## Work order
Return, exactly as written, all lines from the line containing "### Data Analysis" to the end of the entries below, with both ends included.

## Listed records
☆ ☆ ☆

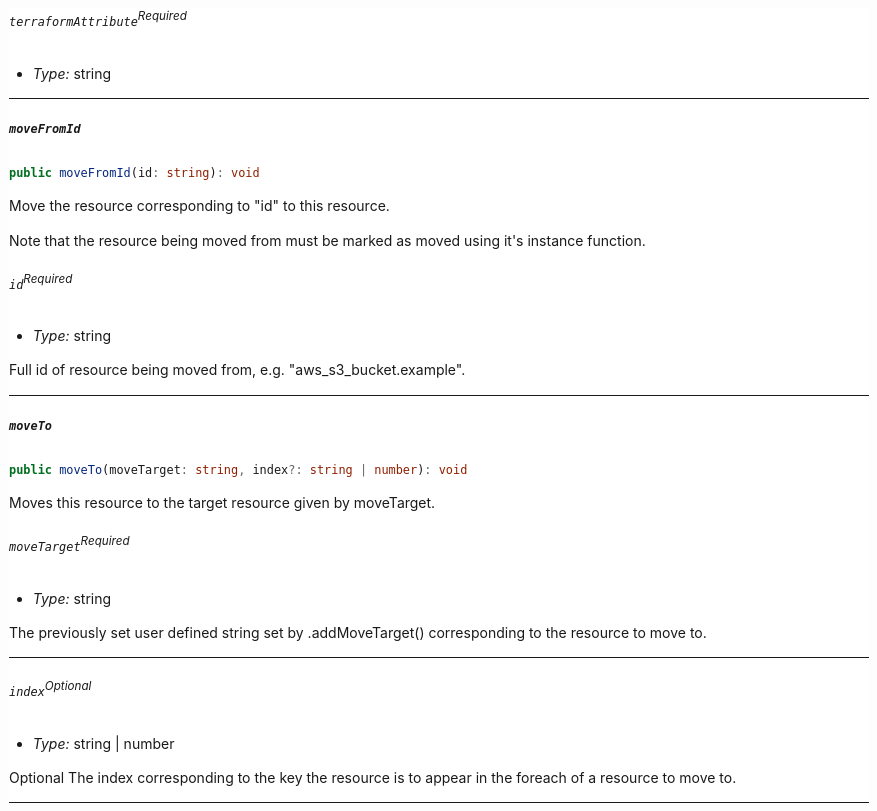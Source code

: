 ###### `terraformAttribute`<sup>Required</sup> <a name="terraformAttribute" id="@cdktf/provider-opentelekomcloud.apigwResponseV2.ApigwResponseV2.interpolationForAttribute.parameter.terraformAttribute"></a>

- *Type:* string

---

##### `moveFromId` <a name="moveFromId" id="@cdktf/provider-opentelekomcloud.apigwResponseV2.ApigwResponseV2.moveFromId"></a>

```typescript
public moveFromId(id: string): void
```

Move the resource corresponding to "id" to this resource.

Note that the resource being moved from must be marked as moved using it's instance function.

###### `id`<sup>Required</sup> <a name="id" id="@cdktf/provider-opentelekomcloud.apigwResponseV2.ApigwResponseV2.moveFromId.parameter.id"></a>

- *Type:* string

Full id of resource being moved from, e.g. "aws_s3_bucket.example".

---

##### `moveTo` <a name="moveTo" id="@cdktf/provider-opentelekomcloud.apigwResponseV2.ApigwResponseV2.moveTo"></a>

```typescript
public moveTo(moveTarget: string, index?: string | number): void
```

Moves this resource to the target resource given by moveTarget.

###### `moveTarget`<sup>Required</sup> <a name="moveTarget" id="@cdktf/provider-opentelekomcloud.apigwResponseV2.ApigwResponseV2.moveTo.parameter.moveTarget"></a>

- *Type:* string

The previously set user defined string set by .addMoveTarget() corresponding to the resource to move to.

---

###### `index`<sup>Optional</sup> <a name="index" id="@cdktf/provider-opentelekomcloud.apigwResponseV2.ApigwResponseV2.moveTo.parameter.index"></a>

- *Type:* string | number

Optional The index corresponding to the key the resource is to appear in the foreach of a resource to move to.

---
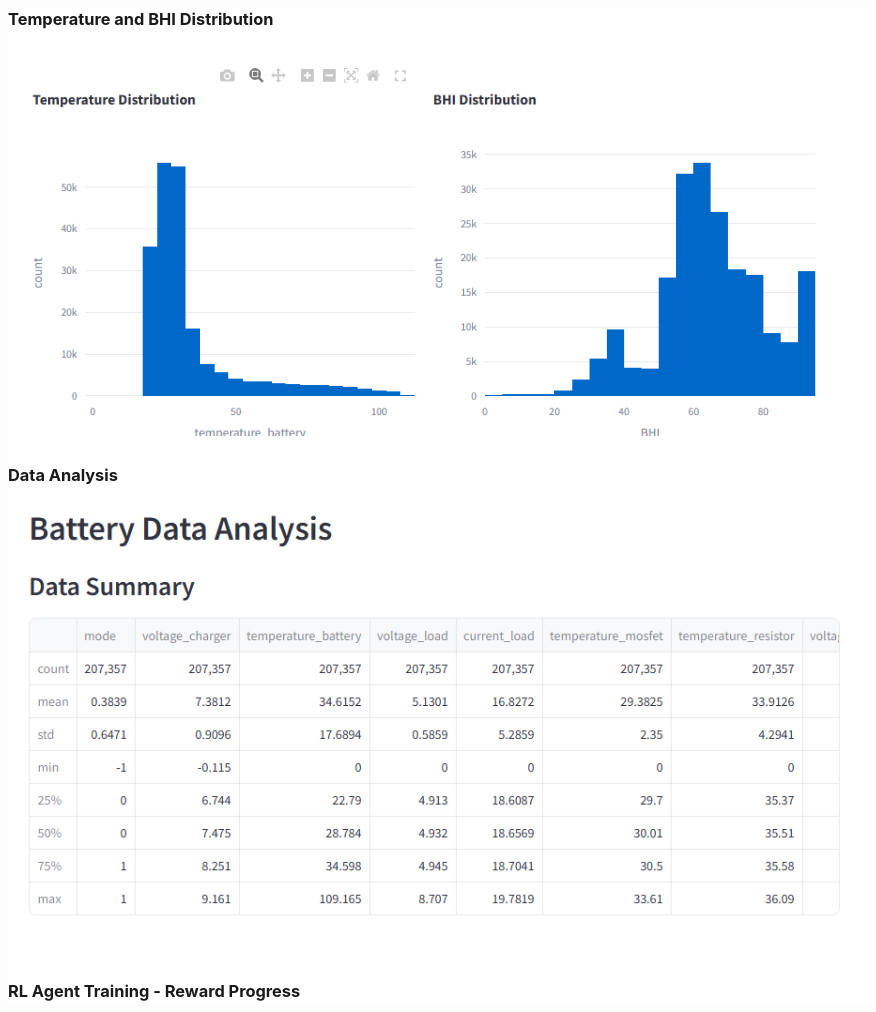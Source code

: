 ### Temperature and BHI Distribution
![Distribution](docs/deployment/6.png)

### Data Analysis
![Analysis](docs/deployment/7.png)

### RL Agent Training - Reward Progress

☆ ☆ ☆

## Output of the exercise
### Data Analysis
![Analysis](docs/deployment/7.png)

### RL Agent Training - Reward Progress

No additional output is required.